A single number is the answer here: how many lines of the entries contain "status"?
************
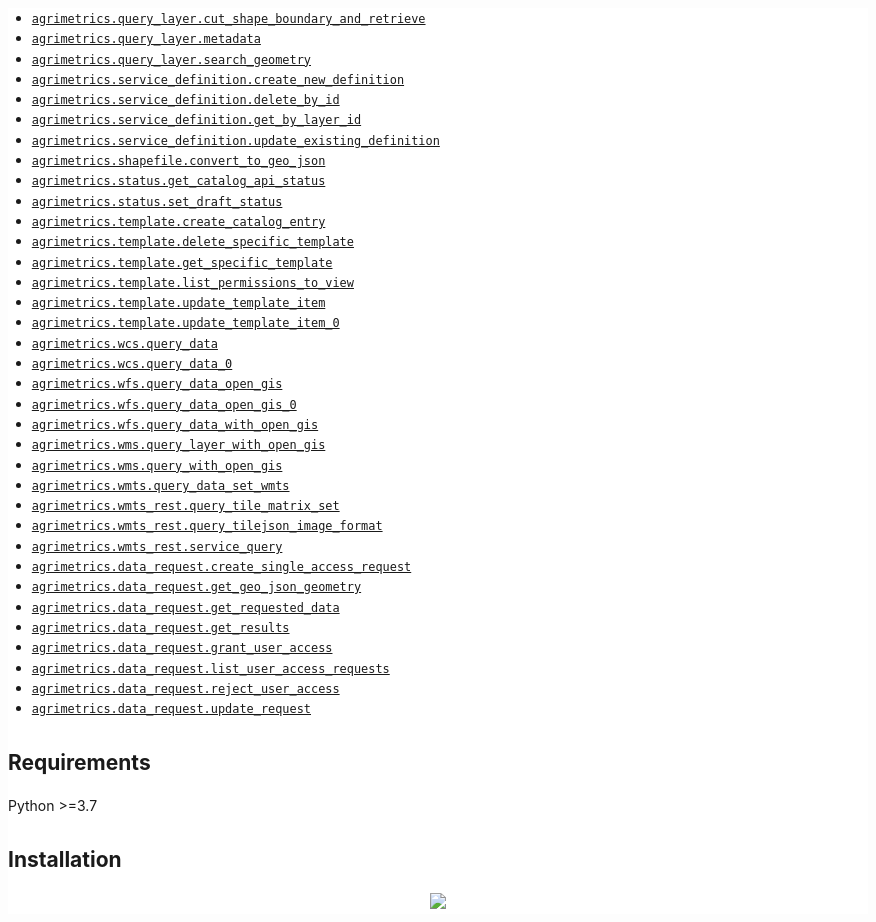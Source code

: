   * [`agrimetrics.query_layer.cut_shape_boundary_and_retrieve`](#agrimetricsquery_layercut_shape_boundary_and_retrieve)
  * [`agrimetrics.query_layer.metadata`](#agrimetricsquery_layermetadata)
  * [`agrimetrics.query_layer.search_geometry`](#agrimetricsquery_layersearch_geometry)
  * [`agrimetrics.service_definition.create_new_definition`](#agrimetricsservice_definitioncreate_new_definition)
  * [`agrimetrics.service_definition.delete_by_id`](#agrimetricsservice_definitiondelete_by_id)
  * [`agrimetrics.service_definition.get_by_layer_id`](#agrimetricsservice_definitionget_by_layer_id)
  * [`agrimetrics.service_definition.update_existing_definition`](#agrimetricsservice_definitionupdate_existing_definition)
  * [`agrimetrics.shapefile.convert_to_geo_json`](#agrimetricsshapefileconvert_to_geo_json)
  * [`agrimetrics.status.get_catalog_api_status`](#agrimetricsstatusget_catalog_api_status)
  * [`agrimetrics.status.set_draft_status`](#agrimetricsstatusset_draft_status)
  * [`agrimetrics.template.create_catalog_entry`](#agrimetricstemplatecreate_catalog_entry)
  * [`agrimetrics.template.delete_specific_template`](#agrimetricstemplatedelete_specific_template)
  * [`agrimetrics.template.get_specific_template`](#agrimetricstemplateget_specific_template)
  * [`agrimetrics.template.list_permissions_to_view`](#agrimetricstemplatelist_permissions_to_view)
  * [`agrimetrics.template.update_template_item`](#agrimetricstemplateupdate_template_item)
  * [`agrimetrics.template.update_template_item_0`](#agrimetricstemplateupdate_template_item_0)
  * [`agrimetrics.wcs.query_data`](#agrimetricswcsquery_data)
  * [`agrimetrics.wcs.query_data_0`](#agrimetricswcsquery_data_0)
  * [`agrimetrics.wfs.query_data_open_gis`](#agrimetricswfsquery_data_open_gis)
  * [`agrimetrics.wfs.query_data_open_gis_0`](#agrimetricswfsquery_data_open_gis_0)
  * [`agrimetrics.wfs.query_data_with_open_gis`](#agrimetricswfsquery_data_with_open_gis)
  * [`agrimetrics.wms.query_layer_with_open_gis`](#agrimetricswmsquery_layer_with_open_gis)
  * [`agrimetrics.wms.query_with_open_gis`](#agrimetricswmsquery_with_open_gis)
  * [`agrimetrics.wmts.query_data_set_wmts`](#agrimetricswmtsquery_data_set_wmts)
  * [`agrimetrics.wmts_rest.query_tile_matrix_set`](#agrimetricswmts_restquery_tile_matrix_set)
  * [`agrimetrics.wmts_rest.query_tilejson_image_format`](#agrimetricswmts_restquery_tilejson_image_format)
  * [`agrimetrics.wmts_rest.service_query`](#agrimetricswmts_restservice_query)
  * [`agrimetrics.data_request.create_single_access_request`](#agrimetricsdata_requestcreate_single_access_request)
  * [`agrimetrics.data_request.get_geo_json_geometry`](#agrimetricsdata_requestget_geo_json_geometry)
  * [`agrimetrics.data_request.get_requested_data`](#agrimetricsdata_requestget_requested_data)
  * [`agrimetrics.data_request.get_results`](#agrimetricsdata_requestget_results)
  * [`agrimetrics.data_request.grant_user_access`](#agrimetricsdata_requestgrant_user_access)
  * [`agrimetrics.data_request.list_user_access_requests`](#agrimetricsdata_requestlist_user_access_requests)
  * [`agrimetrics.data_request.reject_user_access`](#agrimetricsdata_requestreject_user_access)
  * [`agrimetrics.data_request.update_request`](#agrimetricsdata_requestupdate_request)



## Requirements<a id="requirements"></a>

Python >=3.7

## Installation<a id="installation"></a>
<div align="center">
  <a href="https://konfigthis.com/sdk-sign-up?company=Agrimetrics&language=Python">
    <img src="https://raw.githubusercontent.com/konfig-dev/brand-assets/HEAD/cta-images/python-cta.png" width="70%">
  </a>
</div>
************
WORKED SOLUTION =>
2